From 6 a.m. to 8 a.m. the birds emitted a lot of cohesion calls. It could serve as a recruitment signal toward group members to start a group vocal display. When one bird emitted such cohesion calls, other birds in the vicinity replied with cohesion calls as well or just approached the emitter. The amount of cohesion calls also increased at the end of the day simply because birds gathered at their roosting site and often reunited to participate in a communal sand bath before entering their cavity (Supporting information S4). The cohesion calls seem to serve in intra-group communication to maintain group cohesiveness during joined actions such as foraging, taking a communal sand bath or heading back to the roosting cavity at dusk.

The Yellow-breasted Barbet like some other duetting and chorusing African barbet species is known to introduce its duet and chorus with a specific display described as a greeting ceremony (Short and Horne 1983), which consists of the emission of chewp notes (Short and Horne 2001). A recent study provided more details about this behaviour for the species. It was revealed that the birds use two variations of such chewp notes: high chewp and low chewp (Mahamoud-Issa et al. 2023). Moreover, the individual that initiated a group vocal display, considered as the leading individual emits more high chewp notes than the individuals that join, considered as followers. Finally, the leading individual sometimes combined the emission of chewp notes with a specific visual tail display. In this present study, we showed that cohesion calls are often used even before the start of a group vocal display, probably to recruit group members in the vicinity. It would be interesting to determine whether the bird that gives cohesion calls is the same individual who is leading the following group vocal display. Acoustic identity encoded in cohesion calls could thus allow other group members to recognize the different birds vocalising in their surroundings and decide whether or not to join.
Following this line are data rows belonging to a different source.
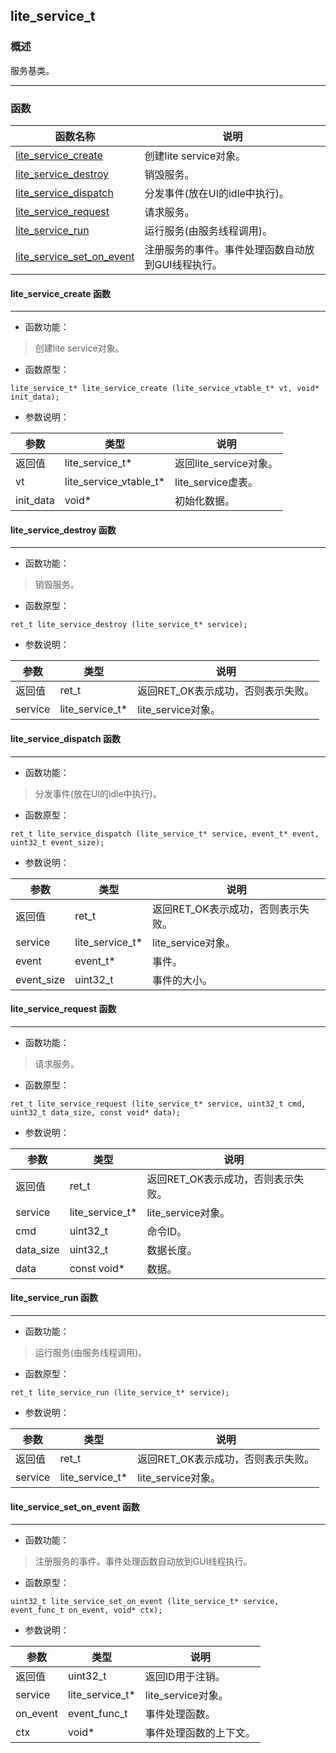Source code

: ## lite\_service\_t
### 概述

 服务基类。



----------------------------------
### 函数
<p id="lite_service_t_methods">

| 函数名称 | 说明 | 
| -------- | ------------ | 
| <a href="#lite_service_t_lite_service_create">lite\_service\_create</a> | 创建lite service对象。 |
| <a href="#lite_service_t_lite_service_destroy">lite\_service\_destroy</a> | 销毁服务。 |
| <a href="#lite_service_t_lite_service_dispatch">lite\_service\_dispatch</a> | 分发事件(放在UI的idle中执行)。 |
| <a href="#lite_service_t_lite_service_request">lite\_service\_request</a> | 请求服务。 |
| <a href="#lite_service_t_lite_service_run">lite\_service\_run</a> | 运行服务(由服务线程调用)。 |
| <a href="#lite_service_t_lite_service_set_on_event">lite\_service\_set\_on\_event</a> | 注册服务的事件。事件处理函数自动放到GUI线程执行。 |
#### lite\_service\_create 函数
-----------------------

* 函数功能：

> <p id="lite_service_t_lite_service_create"> 创建lite service对象。





* 函数原型：

```
lite_service_t* lite_service_create (lite_service_vtable_t* vt, void* init_data);
```

* 参数说明：

| 参数 | 类型 | 说明 |
| -------- | ----- | --------- |
| 返回值 | lite\_service\_t* | 返回lite\_service对象。 |
| vt | lite\_service\_vtable\_t* | lite\_service虚表。 |
| init\_data | void* | 初始化数据。 |
#### lite\_service\_destroy 函数
-----------------------

* 函数功能：

> <p id="lite_service_t_lite_service_destroy"> 销毁服务。





* 函数原型：

```
ret_t lite_service_destroy (lite_service_t* service);
```

* 参数说明：

| 参数 | 类型 | 说明 |
| -------- | ----- | --------- |
| 返回值 | ret\_t | 返回RET\_OK表示成功，否则表示失败。 |
| service | lite\_service\_t* | lite\_service对象。 |
#### lite\_service\_dispatch 函数
-----------------------

* 函数功能：

> <p id="lite_service_t_lite_service_dispatch"> 分发事件(放在UI的idle中执行)。





* 函数原型：

```
ret_t lite_service_dispatch (lite_service_t* service, event_t* event, uint32_t event_size);
```

* 参数说明：

| 参数 | 类型 | 说明 |
| -------- | ----- | --------- |
| 返回值 | ret\_t | 返回RET\_OK表示成功，否则表示失败。 |
| service | lite\_service\_t* | lite\_service对象。 |
| event | event\_t* | 事件。 |
| event\_size | uint32\_t | 事件的大小。 |
#### lite\_service\_request 函数
-----------------------

* 函数功能：

> <p id="lite_service_t_lite_service_request"> 请求服务。





* 函数原型：

```
ret_t lite_service_request (lite_service_t* service, uint32_t cmd, uint32_t data_size, const void* data);
```

* 参数说明：

| 参数 | 类型 | 说明 |
| -------- | ----- | --------- |
| 返回值 | ret\_t | 返回RET\_OK表示成功，否则表示失败。 |
| service | lite\_service\_t* | lite\_service对象。 |
| cmd | uint32\_t | 命令ID。 |
| data\_size | uint32\_t | 数据长度。 |
| data | const void* | 数据。 |
#### lite\_service\_run 函数
-----------------------

* 函数功能：

> <p id="lite_service_t_lite_service_run"> 运行服务(由服务线程调用)。





* 函数原型：

```
ret_t lite_service_run (lite_service_t* service);
```

* 参数说明：

| 参数 | 类型 | 说明 |
| -------- | ----- | --------- |
| 返回值 | ret\_t | 返回RET\_OK表示成功，否则表示失败。 |
| service | lite\_service\_t* | lite\_service对象。 |
#### lite\_service\_set\_on\_event 函数
-----------------------

* 函数功能：

> <p id="lite_service_t_lite_service_set_on_event"> 注册服务的事件。事件处理函数自动放到GUI线程执行。





* 函数原型：

```
uint32_t lite_service_set_on_event (lite_service_t* service, event_func_t on_event, void* ctx);
```

* 参数说明：

| 参数 | 类型 | 说明 |
| -------- | ----- | --------- |
| 返回值 | uint32\_t | 返回ID用于注销。 |
| service | lite\_service\_t* | lite\_service对象。 |
| on\_event | event\_func\_t | 事件处理函数。 |
| ctx | void* | 事件处理函数的上下文。 |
Soft calls and whoo calls were the most difficult vocalisations to listen to in the field because of their low amplitude nature, not heard above a few meters from the birds. According to the few whoo calls recorded during the PAM, it seems that birds emitted these calls after a group vocal display. But we did not have enough data to suggest what function such calls might have. Regarding soft calls, birds did not open their bills when vocalising. Birds emitted such calls when they were close to each other. We observed one male using such calls just after leaving its cavity. He stayed on a branch in front of the entrance while the two females were still inside the cavity. Soft calls could serve during close-range interactions between group members.